What you are asked to do —
Count the lines in the following data that include "omega". Please write only the number.

Given data —
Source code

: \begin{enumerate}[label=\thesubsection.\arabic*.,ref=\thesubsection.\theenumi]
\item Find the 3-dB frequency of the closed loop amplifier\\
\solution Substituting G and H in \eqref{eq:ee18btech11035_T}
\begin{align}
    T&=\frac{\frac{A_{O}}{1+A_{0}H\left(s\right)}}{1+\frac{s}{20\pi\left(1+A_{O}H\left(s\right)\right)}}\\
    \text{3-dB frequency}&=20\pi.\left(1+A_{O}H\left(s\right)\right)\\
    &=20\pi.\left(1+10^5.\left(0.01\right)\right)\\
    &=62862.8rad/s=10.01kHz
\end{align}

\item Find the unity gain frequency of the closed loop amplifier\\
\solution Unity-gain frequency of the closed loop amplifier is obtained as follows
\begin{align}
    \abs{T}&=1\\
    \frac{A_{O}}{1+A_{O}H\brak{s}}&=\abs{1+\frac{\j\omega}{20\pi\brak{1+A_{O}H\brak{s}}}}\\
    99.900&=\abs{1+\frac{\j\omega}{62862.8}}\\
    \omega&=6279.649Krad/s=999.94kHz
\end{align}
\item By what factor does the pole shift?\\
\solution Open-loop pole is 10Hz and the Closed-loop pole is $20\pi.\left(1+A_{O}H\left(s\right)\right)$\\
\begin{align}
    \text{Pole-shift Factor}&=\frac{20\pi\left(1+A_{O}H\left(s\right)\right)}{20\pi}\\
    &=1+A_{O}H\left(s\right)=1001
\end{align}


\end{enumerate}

...

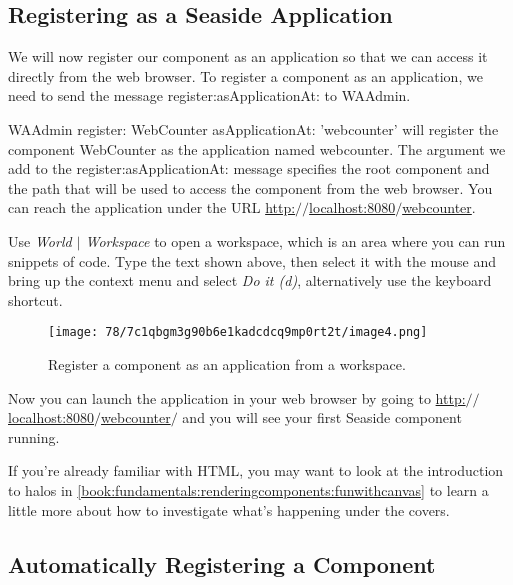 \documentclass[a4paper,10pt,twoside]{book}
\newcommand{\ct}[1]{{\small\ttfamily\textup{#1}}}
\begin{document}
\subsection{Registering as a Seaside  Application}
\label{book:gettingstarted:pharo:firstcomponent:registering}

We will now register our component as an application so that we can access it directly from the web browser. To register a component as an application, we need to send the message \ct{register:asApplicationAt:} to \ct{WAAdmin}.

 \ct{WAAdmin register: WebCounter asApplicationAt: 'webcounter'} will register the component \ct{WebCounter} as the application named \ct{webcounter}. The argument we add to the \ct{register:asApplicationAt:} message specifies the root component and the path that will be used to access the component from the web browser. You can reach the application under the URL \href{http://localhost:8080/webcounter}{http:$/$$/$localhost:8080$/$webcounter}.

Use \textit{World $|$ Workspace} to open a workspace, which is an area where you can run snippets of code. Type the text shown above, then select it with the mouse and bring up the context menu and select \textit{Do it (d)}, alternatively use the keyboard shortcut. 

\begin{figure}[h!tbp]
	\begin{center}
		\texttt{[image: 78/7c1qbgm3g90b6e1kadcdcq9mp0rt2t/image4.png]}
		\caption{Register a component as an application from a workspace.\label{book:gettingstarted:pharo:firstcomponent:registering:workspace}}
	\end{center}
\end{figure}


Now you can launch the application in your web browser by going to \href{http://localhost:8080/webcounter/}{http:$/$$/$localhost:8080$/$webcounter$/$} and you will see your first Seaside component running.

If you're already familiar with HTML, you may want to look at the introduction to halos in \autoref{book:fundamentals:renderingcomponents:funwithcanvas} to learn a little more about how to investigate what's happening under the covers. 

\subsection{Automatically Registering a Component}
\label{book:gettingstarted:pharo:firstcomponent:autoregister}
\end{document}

Your response —
3